お母さんがお迎えに来たとき、「帰りたくない!」とダダをこねたこともあったなぁ。
学生時代、保育士になるのも良いなと思っていた時期があった。
でも、私は英語に魅せられて今の道を選んだのだ。
いつも見かける、保育士さんがいる。少し垂れ目でふっくらしていて、本当に優しそうな女性だ。
同じくらいの年齢なのに、“お母さん”のような温かい雰囲気をもっている彼女。
ああいう人こそ、保育士に向いているんだろうな。
結婚してるのかしら……。
―――そんなことを考えているうちに、自宅に到着した。
帰宅したら、まずシャワーを浴びる。
どんなに夕食が遅くなってしまうとしても、一日の汚れを洗い流してからでないと何だか気持ちが悪い。
シャワー後、身体からホカホカ湯気が立ち上る中、夕飯の準備をする。
食事はいつも、休日に“作りおき冷凍”しているので、レンジで温めればすぐに食べられるのだ。
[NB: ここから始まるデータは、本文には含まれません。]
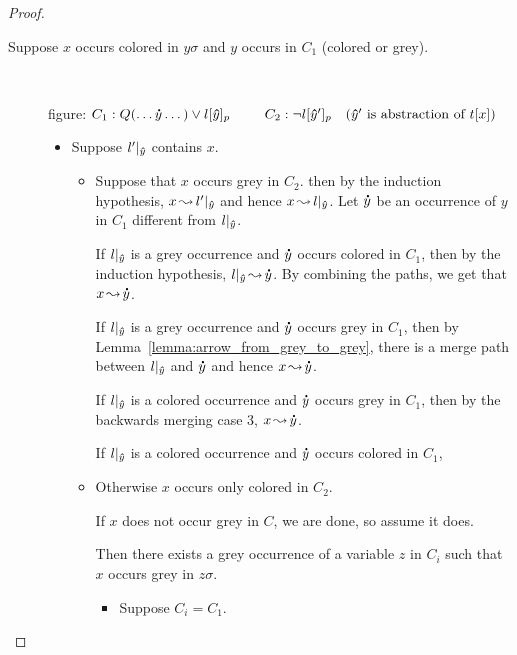 \documentclass[,%
	paper=a4,%
	DIV11, %
	twoside=false,%
	liststotoc,
	bibtotoc,
	draft=false,%
	numbers=noendperiod
]{scrartcl}
\begin{document}
\begin{proof}
\begin{description}
\begin{itemize}
\begin{itemize}
					\end{itemize}



			\end{itemize}

		\item[Suppose $x$ occurs colored in $y\sigma$ and $y$ occurs in $C_1$ (colored or grey).]
			~

			figure:
			$C_1: Q(\dots \bdot y \dots) \lor l\occat{\bhat y}{p}\quad\quad$
			$C_2: \lnot l{[\bm\hat y']_{p}}\quad(\bm\hat y' \text{ is abstraction of } t[x])$


			\begin{itemize}
				\item Suppose $l'|_{\bm\hat y}$ contains $x$.
					\begin{itemize}
							\item
					Suppose that  $x$ occurs grey in $C_2$. then by the induction hypothesis,
					$x\operatorname{\leadsto} l'|_{\bm\hat y}$ and hence 
					$x\operatorname{\leadsto} l|_{\bm\hat y}$. Let $\bm\dot y$ be an occurrence of $y$ in $C_1$ different from $l|_{\bm\hat y}$.

					If $l|_{\bm\hat y}$ is a grey occurrence and $\bm\dot y$ occurs colored in $C_1$, then by the induction hypothesis, $l|_{\bm\hat y} \operatorname{\leadsto} \bm\dot y$. By combining the paths, we get that $x\operatorname{\leadsto} \bm\dot y$.

					If $l|_{\bm\hat y}$ is a grey occurrence and $\bm\dot y$ occurs grey in $C_1$, then by Lemma~\ref{lemma:arrow_from_grey_to_grey}, there is a merge path between $l|_{\bm\hat y}$ and $\bm\dot y$ and hence $x\operatorname{\leadsto} \bm\dot y$.


					If $l|_{\bm\hat y}$ is a colored occurrence and $\bm\dot y$ occurs grey in $C_1$, then by the backwards merging case 3, $x\operatorname{\leadsto} \bm\dot y$.

					If $l|_{\bm\hat y}$ is a colored occurrence and $\bm\dot y$ occurs colored in $C_1$,  

					\item

					Otherwise $x$ occurs only colored in $C_2$.


					If $x$ does not occur grey in $C$, we are done, so assume it does.

					Then there exists a grey occurrence of a variable $z$ in $C_i$ such that $x$ occurs grey in $z\sigma$.

					\begin{itemize}
						\item Suppose $C_i = C_1$.


\end{itemize}
\end{itemize}
\end{itemize}
\end{description}
\end{proof}
\end{document}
私はあまり外食をしないタイプだ。お酒も飲まないし、お洒落にもそこまで興味がない。
同年代の女性と比較すると、かなり地味な方だと思う。
お金の使い道がないので、貯金残高だけは増えていく一方だ。
『結婚資金はあるんだけどねぇ……』
独り言をつぶやきながら、鶏肉と大根の煮物を温める。
タッパーには、昨日のほうれん草のお浸しの残りが入っていたはずだ。我ながら健康的な夕食。
『……いただきまーす』
部屋の白壁が、何だか寒々しく感じられる。
喜んで食べてくれる人でもいれば、ご飯の作り甲斐もあるのだろうけど。

でも、男性と恋をするなんて……私にはムリ。
私の過去を知ったら、誰もが引くだろう。
毎日こんな感じで過ぎていき、いつの間にかおばあちゃんになっちゃうのかな……。それはさすがに寂しい。
少し行儀が悪いと思いながらも、スマホに手を伸ばす。
孤独さを誤魔化すようにニュースをチェックする。
そして親友のさあやにメール。明日は、さあやと新小岩のカフェに行く約束をしている。
さあやは結婚しないのかな。彼氏とも結構長い付き合いのはずだけど。
まぁ、さあやは昔から人生設計をしっかりしていたから、きっと大丈夫。
さあやのことだから、「結婚が人生のゴールじゃないからね」とか言いそう。
想像して少し笑った。あの容姿であの口調だもんね。
でも、だからこそ頼りがいがあるし、信頼できる。
―――“あの時”、毅然とした態度で塾長を睨みつけた彼女の氷のような眼差し。
まるでギリシャ神話に出てくる戦女神、『パラスアテネ』のようだった。
ひとり洗い物をしながら、親友のことを想う。水の冷たさも、食器の音も気にならなかった。
山羊座 第一章 終

【今回の主役】
山崎千尋 山羊座30歳 高校教師(英語)
生徒からの信望も厚く、仕事ができる「良い先生」。ただ、他人に甘えるのがヘタなので誤解されることも。大学時代にアルバイトをしていた塾で、塾長にセクハラを受け続けた過去がトラウマになっている。自分に恋をする資格が無いと思っており、結婚願望はある一方、身動きできない。後輩の北野俊一から好意を持たれているが、気づいていない様子。